Werkraum des Fablab vor dem Aus:„Asien lacht uns doch nur aus“

Lesezeit: 3 Min.

Neues ausprobieren, Berufsperspektiven kennenlernen: Das Fablab bietet Kindern Einblicke in verschiedene Techniken (Archivfoto). (Foto: Fablab München e.V.)

3-D-Drucken, Löten, Trickfilme erstellen: Im Fablab können sich Schülerinnen und Schüler in technischen Fertigkeiten ausprobieren. Doch nun geht der Werkstatt das Geld aus, Fördermittel fehlen – für manche Lehrkraft nicht nachvollziehbar.

Von Sophia Coper

Im Werkraum des Fablab München ist es nie richtig still. Selbst als die herumwuselnde Kinderschar nach einiger Ermahnung auf ihren Plätzen sitzt, kehrt keine Ruhe ein. Leise klackert es auf dem Tisch, hin und her schiebt sich der Druckkopf über das Blech des 3-D-Druckers. Gebannt verfolgen die Schüler und Schülerinnen der Grundschule an der Dachauer Straße 98, wie blaue Schlüsselanhänger langsam Form annehmen.

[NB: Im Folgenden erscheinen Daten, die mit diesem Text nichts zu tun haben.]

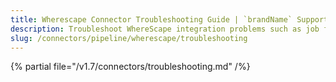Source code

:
 ```yaml
---
title: Wherescape Connector Troubleshooting Guide | `brandName` Support
description: Troubleshoot WhereScape integration problems such as job fetch errors, schema mismatches, or missing lineage.
slug: /connectors/pipeline/wherescape/troubleshooting
---
```


{% partial file="/v1.7/connectors/troubleshooting.md" /%}
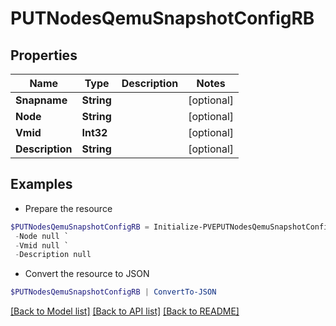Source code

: # PUTNodesQemuSnapshotConfigRB
## Properties

Name | Type | Description | Notes
------------ | ------------- | ------------- | -------------
**Snapname** | **String** |  | [optional] 
**Node** | **String** |  | [optional] 
**Vmid** | **Int32** |  | [optional] 
**Description** | **String** |  | [optional] 

## Examples

- Prepare the resource
```powershell
$PUTNodesQemuSnapshotConfigRB = Initialize-PVEPUTNodesQemuSnapshotConfigRB  -Snapname null `
 -Node null `
 -Vmid null `
 -Description null
```

- Convert the resource to JSON
```powershell
$PUTNodesQemuSnapshotConfigRB | ConvertTo-JSON
```

[[Back to Model list]](../README.md#documentation-for-models) [[Back to API list]](../README.md#documentation-for-api-endpoints) [[Back to README]](../README.md)

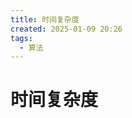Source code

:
 ```yaml
---
title: 时间复杂度
created: 2025-01-09 20:26
tags:
  - 算法
---
```



<!-- markdownlint-disable MD025 -->

# 时间复杂度
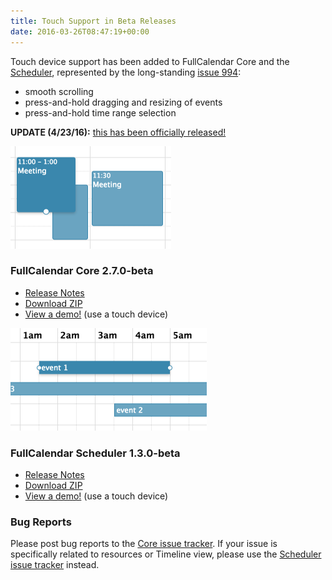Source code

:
 ```yaml
---
title: Touch Support in Beta Releases
date: 2016-03-26T08:47:19+00:00
---
```


Touch device support has been added to FullCalendar Core and the [Scheduler](http://fullcalendar.io/scheduler/), represented by the long-standing [issue 994](https://github.com/fullcalendar/fullcalendar/issues/994):

* smooth scrolling
* press-and-hold dragging and resizing of events
* press-and-hold time range selection

**UPDATE (4/23/16):** [this has been officially released!](https://github.com/fullcalendar/fullcalendar/issues/994#issuecomment-213891492)

<img class="alignright wp-image-183" src="/assets/images/blog/2016/03/agenda_screenshot_retina-1.png" alt="" width="257" height="164" sizes="(max-width: 257px) 100vw, 257px" />


### FullCalendar Core 2.7.0-beta

* [Release Notes](https://github.com/fullcalendar/fullcalendar/releases/tag/v2.7.0-beta)
* [Download ZIP](https://github.com/fullcalendar/fullcalendar/releases/download/v2.7.0-beta/fullcalendar-2.7.0-beta.zip)
* [View a demo!](http://fullcalendar.io/js/fullcalendar-2.7.0-beta/demos/selectable.html) (use a touch device)

<img class="alignright wp-image-178" src="/assets/images/blog/2016/03/scheduler_example.png" alt="" width="314" height="164" sizes="(max-width: 314px) 100vw, 314px" />


### FullCalendar Scheduler 1.3.0-beta

* [Release Notes](https://github.com/fullcalendar/fullcalendar-scheduler/releases/tag/v1.3.0-beta)
* [Download ZIP](https://github.com/fullcalendar/fullcalendar-scheduler/releases/download/v1.3.0-beta/fullcalendar-scheduler-1.3.0-beta.zip)
* [View a demo!](http://fullcalendar.io/js/fullcalendar-scheduler-1.3.0-beta/demos/selectable.html) (use a touch device)


### Bug Reports

Please post bug reports to the [Core issue tracker](https://github.com/fullcalendar/fullcalendar/issues). If your issue is specifically related to resources or Timeline view, please use the [Scheduler issue tracker](https://github.com/fullcalendar/fullcalendar-scheduler/issues) instead.
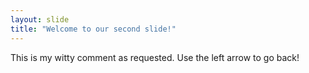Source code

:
 ```yaml
---
layout: slide
title: "Welcome to our second slide!"
---
```

This is my witty comment as requested.
Use the left arrow to go back!
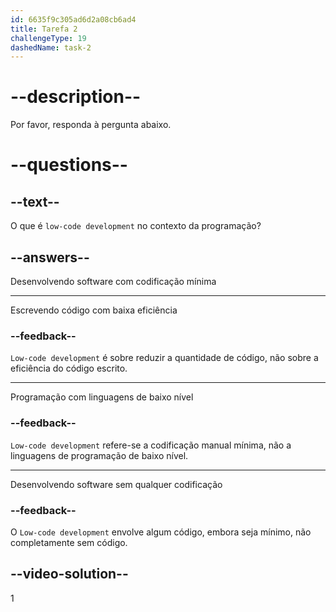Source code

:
 ```yaml
---
id: 6635f9c305ad6d2a08cb6ad4
title: Tarefa 2
challengeType: 19
dashedName: task-2
---
```


# --description--

Por favor, responda à pergunta abaixo.

# --questions--

## --text--

O que é `low-code development` no contexto da programação?

## --answers--

Desenvolvendo software com codificação mínima

---

Escrevendo código com baixa eficiência

### --feedback--

`Low-code development` é sobre reduzir a quantidade de código, não sobre a eficiência do código escrito.

---

Programação com linguagens de baixo nível

### --feedback--

`Low-code development` refere-se a codificação manual mínima, não a linguagens de programação de baixo nível.

---

Desenvolvendo software sem qualquer codificação

### --feedback--

O `Low-code development` envolve algum código, embora seja mínimo, não completamente sem código.

## --video-solution--

1
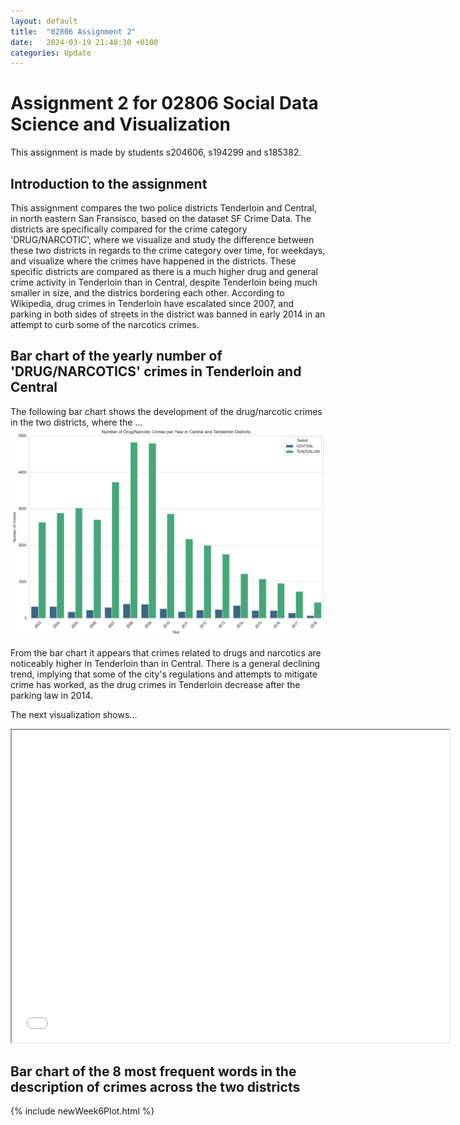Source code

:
 ```yaml
---
layout: default
title:  "02806 Assignment 2"
date:   2024-03-19 21:48:30 +0100
categories: Update
---
```



# Assignment 2 for 02806 Social Data Science and Visualization
This assignment is made by students s204606, s194299 and s185382. 

## Introduction to the assignment
This assignment compares the two police districts Tenderloin and Central, in north eastern San Fransisco, based on the dataset SF Crime Data. The districts are specifically compared for the crime category 'DRUG/NARCOTIC', where we visualize and study the difference between these two districts in regards to the crime category over time, for weekdays, and visualize where the crimes have happened in the districts. These specific districts are compared as there is a much higher drug and general crime activity in Tenderloin than in Central, despite Tenderloin being much smaller in size, and the districs bordering each other. According to Wikipedia, drug crimes in Tenderloin have escalated since 2007, and parking in both sides of streets in the district was banned in early 2014 in an attempt to curb some of the narcotics crimes. 


## Bar chart of the yearly number of 'DRUG/NARCOTICS' crimes in Tenderloin and Central
The following bar chart shows the development of the drug/narcotic crimes in the two districts, where the ... 
![Bar chart of Tenderloin and Central](https://github.com/AndersNielsen77/AndersNielsen77.github.io/blob/main/docs/assets/images/yearsPerDistrictsDrugs.png?raw=true)

From the bar chart it appears that crimes related to drugs and narcotics are noticeably higher in Tenderloin than in Central. There is a general declining trend, implying that some of the city's regulations and attempts to mitigate crime has worked, as the drug crimes in Tenderloin decrease after the parking law in 2014.  


The next visualization shows... 
<iframe src="/Newnewnewdrugsmap.html" height="500" width="700"></iframe>

## Bar chart of the 8 most frequent words in the description of crimes across the two districts 
{% include newWeek6Plot.html %}

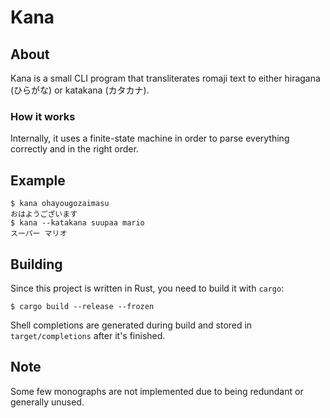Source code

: # Kana
## About
Kana is a small CLI program that transliterates romaji text to either hiragana (ひらがな) or katakana (カタカナ).

### How it works
Internally, it uses a finite-state machine in order to parse everything correctly and in the right order.

## Example
```shell
$ kana ohayougozaimasu
おはようございます
$ kana --katakana suupaa mario
スーパー マリオ
```

## Building
Since this project is written in Rust, you need to build it with `cargo`:
```shell
$ cargo build --release --frozen
```

Shell completions are generated during build and stored in `target/completions` after it's finished.

## Note
Some few monographs are not implemented due to being redundant or generally unused.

Die Aufmerksamkeit ist jedoch nur von kurzer Dauer. Nach einer Einführung soll die in zwei Gruppen aufgeteilte Klasse selbst tätig werden, auf den im Raum stehenden Bildschirmen blinkt schon Programm zum Modellieren von 3-D-Drucken. Überall im Fablab München gibt es Gelegenheit, Neues auszuprobieren, Programmieren, Lasercutten, Trickfilme erstellen – die Kinder können in die Welt der Technik schnuppern. Ein paar Meter entfernt von der 3-D-Drucker-Gruppe versuchen sich die restlichen Drittklässler gerade am Löten. Seit 2016 ist der gemeinnützige Verein im Gewerbehof im Westend ansässig. Technikbegeisterte können eine Mitgliedschaft erwerben, neben Wochenendkursen gibt es auch privat buchbare Geburtstags- und Ferienprogramme für Kinder- und Jugendliche.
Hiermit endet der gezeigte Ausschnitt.